Across the entries that follow, work out the number of lines containing the string "Zero", and state it alone.

Rendered images with source text
»»
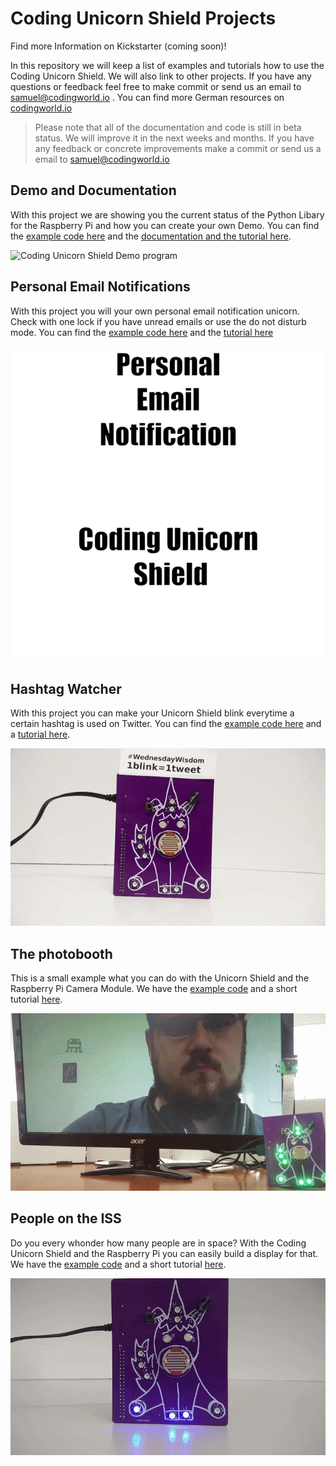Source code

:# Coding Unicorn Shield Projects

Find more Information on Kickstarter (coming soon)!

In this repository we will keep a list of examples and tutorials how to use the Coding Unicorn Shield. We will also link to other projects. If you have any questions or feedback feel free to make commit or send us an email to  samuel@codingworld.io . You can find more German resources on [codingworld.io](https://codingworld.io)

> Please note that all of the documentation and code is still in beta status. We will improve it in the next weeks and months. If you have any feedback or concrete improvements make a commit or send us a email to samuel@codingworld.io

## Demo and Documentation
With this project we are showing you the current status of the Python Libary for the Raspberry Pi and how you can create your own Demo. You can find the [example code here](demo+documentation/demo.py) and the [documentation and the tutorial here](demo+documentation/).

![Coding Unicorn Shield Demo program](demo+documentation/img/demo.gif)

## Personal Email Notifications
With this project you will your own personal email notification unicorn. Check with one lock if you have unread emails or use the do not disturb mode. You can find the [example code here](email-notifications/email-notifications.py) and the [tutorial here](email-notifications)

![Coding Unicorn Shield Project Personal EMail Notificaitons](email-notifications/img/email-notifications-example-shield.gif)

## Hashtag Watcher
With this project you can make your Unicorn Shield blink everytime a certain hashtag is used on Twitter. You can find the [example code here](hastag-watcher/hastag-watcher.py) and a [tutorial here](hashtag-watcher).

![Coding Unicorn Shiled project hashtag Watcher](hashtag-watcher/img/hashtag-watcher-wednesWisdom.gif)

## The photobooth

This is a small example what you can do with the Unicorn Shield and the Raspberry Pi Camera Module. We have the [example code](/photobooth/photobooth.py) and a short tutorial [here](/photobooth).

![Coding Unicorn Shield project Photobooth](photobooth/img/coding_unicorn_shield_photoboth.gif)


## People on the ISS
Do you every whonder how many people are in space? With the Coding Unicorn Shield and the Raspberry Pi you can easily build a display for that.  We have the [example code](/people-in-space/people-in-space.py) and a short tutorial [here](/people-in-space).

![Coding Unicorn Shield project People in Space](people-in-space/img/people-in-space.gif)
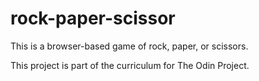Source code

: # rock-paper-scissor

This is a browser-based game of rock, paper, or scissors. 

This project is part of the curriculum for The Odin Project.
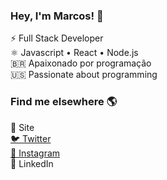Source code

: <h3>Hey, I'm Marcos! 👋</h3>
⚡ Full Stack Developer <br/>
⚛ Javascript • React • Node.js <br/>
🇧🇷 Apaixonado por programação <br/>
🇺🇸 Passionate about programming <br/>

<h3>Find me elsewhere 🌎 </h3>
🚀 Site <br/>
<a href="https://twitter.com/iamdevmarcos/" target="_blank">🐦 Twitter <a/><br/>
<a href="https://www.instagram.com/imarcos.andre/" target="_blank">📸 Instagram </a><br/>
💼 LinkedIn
««
»»
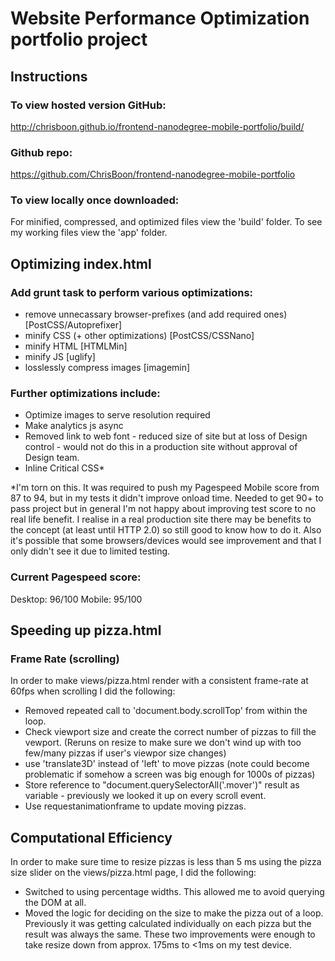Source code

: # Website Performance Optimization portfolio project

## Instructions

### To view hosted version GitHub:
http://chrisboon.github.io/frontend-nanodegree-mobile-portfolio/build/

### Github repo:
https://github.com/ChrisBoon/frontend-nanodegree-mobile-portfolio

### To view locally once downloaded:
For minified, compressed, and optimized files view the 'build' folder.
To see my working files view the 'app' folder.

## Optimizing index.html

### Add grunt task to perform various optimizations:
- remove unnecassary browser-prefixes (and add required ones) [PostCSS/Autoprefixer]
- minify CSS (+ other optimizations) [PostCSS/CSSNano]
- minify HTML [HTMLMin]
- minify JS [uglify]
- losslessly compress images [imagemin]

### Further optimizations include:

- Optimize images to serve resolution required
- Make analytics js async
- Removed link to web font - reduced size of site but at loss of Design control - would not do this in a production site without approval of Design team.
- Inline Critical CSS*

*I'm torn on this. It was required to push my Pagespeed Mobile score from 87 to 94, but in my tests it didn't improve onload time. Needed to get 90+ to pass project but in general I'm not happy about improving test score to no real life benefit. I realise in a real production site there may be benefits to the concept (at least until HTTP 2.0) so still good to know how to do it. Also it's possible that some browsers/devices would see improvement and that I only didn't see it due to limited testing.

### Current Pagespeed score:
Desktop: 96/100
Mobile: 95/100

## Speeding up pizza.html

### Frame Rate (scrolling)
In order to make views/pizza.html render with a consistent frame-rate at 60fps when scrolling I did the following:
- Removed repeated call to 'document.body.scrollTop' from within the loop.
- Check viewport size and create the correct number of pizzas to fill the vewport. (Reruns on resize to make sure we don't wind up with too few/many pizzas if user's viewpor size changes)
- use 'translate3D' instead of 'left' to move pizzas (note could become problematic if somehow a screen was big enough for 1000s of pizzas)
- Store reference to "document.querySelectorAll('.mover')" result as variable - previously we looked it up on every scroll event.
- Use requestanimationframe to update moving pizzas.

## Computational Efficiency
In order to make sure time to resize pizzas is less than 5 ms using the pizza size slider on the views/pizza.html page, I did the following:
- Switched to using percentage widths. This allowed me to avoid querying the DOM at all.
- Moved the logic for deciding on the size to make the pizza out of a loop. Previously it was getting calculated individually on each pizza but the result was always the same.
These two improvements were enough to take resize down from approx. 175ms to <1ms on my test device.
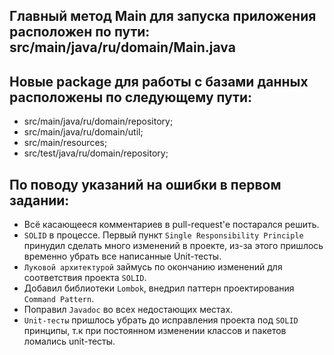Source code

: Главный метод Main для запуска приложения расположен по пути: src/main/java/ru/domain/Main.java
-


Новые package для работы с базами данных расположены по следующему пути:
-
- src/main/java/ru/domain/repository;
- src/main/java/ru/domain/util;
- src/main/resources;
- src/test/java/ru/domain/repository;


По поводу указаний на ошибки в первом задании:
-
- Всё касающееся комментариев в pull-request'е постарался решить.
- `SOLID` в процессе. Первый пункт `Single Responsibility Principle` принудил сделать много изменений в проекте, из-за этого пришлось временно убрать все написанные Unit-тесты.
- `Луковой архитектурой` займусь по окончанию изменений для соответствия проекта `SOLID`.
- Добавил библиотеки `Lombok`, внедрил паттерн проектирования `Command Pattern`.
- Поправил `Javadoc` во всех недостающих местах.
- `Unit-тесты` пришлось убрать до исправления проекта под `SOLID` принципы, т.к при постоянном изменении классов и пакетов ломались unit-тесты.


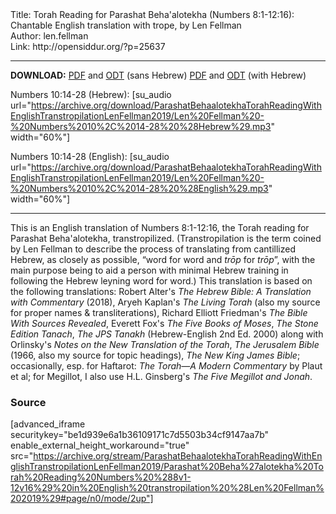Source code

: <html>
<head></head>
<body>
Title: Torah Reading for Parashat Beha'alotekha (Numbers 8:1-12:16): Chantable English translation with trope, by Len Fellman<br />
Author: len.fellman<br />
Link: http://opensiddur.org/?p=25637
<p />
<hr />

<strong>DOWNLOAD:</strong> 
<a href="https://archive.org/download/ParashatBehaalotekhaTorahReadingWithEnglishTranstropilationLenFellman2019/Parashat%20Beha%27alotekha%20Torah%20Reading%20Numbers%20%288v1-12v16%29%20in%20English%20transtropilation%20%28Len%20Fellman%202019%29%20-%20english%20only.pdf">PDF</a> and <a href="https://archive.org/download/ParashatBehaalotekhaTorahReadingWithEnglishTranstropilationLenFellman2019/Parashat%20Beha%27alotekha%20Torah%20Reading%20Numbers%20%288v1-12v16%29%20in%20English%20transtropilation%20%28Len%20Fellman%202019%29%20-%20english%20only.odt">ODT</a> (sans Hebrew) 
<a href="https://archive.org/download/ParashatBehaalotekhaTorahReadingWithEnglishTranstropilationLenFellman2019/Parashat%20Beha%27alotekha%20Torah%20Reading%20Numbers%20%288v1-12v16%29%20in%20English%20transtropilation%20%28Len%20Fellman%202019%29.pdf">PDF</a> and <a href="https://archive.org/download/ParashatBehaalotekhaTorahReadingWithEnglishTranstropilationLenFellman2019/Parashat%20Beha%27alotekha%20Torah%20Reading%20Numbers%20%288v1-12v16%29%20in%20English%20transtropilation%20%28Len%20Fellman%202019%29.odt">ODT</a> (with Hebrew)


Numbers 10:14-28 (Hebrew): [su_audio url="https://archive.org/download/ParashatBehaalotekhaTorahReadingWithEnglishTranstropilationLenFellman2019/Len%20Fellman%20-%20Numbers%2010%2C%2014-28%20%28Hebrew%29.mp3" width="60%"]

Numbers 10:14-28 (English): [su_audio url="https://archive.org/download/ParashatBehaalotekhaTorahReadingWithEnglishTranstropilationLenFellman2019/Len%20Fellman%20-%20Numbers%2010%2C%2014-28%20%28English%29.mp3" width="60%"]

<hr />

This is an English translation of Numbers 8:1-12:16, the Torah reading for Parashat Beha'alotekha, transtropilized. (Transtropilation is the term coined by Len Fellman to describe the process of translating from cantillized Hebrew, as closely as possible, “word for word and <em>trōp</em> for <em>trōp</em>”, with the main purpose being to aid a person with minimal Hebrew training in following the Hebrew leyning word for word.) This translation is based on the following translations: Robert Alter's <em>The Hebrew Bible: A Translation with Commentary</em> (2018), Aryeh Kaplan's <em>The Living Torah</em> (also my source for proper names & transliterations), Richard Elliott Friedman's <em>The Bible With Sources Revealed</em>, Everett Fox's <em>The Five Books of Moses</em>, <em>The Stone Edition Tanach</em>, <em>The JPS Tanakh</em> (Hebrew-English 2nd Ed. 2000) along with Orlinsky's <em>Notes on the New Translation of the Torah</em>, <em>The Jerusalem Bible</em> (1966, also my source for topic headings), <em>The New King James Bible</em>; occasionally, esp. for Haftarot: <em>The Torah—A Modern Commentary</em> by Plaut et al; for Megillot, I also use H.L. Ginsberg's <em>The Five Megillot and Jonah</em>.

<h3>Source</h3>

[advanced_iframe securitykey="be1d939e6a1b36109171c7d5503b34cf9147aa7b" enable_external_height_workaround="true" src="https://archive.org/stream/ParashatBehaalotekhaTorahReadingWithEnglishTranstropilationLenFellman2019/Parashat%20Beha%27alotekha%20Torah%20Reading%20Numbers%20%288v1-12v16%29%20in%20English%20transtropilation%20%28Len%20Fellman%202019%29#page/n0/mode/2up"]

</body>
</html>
««
»»
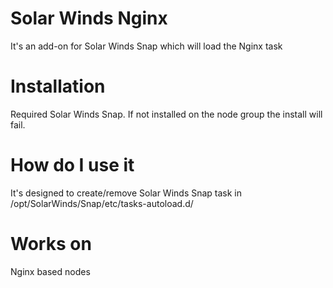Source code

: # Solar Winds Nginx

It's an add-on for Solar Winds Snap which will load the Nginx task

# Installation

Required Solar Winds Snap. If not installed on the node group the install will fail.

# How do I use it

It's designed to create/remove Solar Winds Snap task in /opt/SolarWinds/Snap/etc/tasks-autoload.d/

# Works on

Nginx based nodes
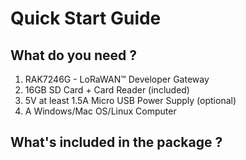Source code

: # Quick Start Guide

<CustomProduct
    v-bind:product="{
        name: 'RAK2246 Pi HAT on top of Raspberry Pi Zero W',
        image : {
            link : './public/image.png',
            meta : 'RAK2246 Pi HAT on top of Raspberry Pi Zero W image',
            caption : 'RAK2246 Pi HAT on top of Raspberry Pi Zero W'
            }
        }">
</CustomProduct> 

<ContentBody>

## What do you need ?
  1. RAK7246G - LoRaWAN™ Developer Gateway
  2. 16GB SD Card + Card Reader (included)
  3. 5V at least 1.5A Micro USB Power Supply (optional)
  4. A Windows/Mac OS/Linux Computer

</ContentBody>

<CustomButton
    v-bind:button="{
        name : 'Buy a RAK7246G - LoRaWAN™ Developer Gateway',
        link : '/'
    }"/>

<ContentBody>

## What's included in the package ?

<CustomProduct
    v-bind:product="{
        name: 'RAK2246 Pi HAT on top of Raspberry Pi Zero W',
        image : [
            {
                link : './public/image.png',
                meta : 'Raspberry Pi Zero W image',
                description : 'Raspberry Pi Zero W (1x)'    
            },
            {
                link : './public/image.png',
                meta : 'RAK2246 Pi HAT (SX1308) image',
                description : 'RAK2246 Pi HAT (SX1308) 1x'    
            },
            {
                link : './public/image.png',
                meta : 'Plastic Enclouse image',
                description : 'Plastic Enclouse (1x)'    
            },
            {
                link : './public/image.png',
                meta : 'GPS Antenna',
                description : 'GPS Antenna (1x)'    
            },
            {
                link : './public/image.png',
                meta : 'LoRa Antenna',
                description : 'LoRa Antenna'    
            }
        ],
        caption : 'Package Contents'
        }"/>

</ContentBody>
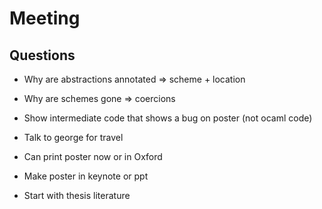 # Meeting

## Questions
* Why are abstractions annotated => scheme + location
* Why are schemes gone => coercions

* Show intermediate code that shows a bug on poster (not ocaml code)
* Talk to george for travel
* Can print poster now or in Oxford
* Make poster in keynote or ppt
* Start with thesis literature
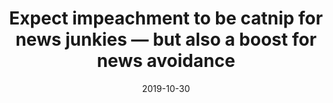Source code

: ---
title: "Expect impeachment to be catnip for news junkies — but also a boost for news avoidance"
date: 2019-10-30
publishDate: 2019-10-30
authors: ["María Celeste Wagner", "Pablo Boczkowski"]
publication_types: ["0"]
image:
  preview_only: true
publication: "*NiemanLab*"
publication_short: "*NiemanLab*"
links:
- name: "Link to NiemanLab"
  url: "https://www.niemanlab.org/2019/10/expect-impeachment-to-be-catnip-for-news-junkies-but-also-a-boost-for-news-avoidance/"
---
««
• **EXERCISE RESPONSE**: 6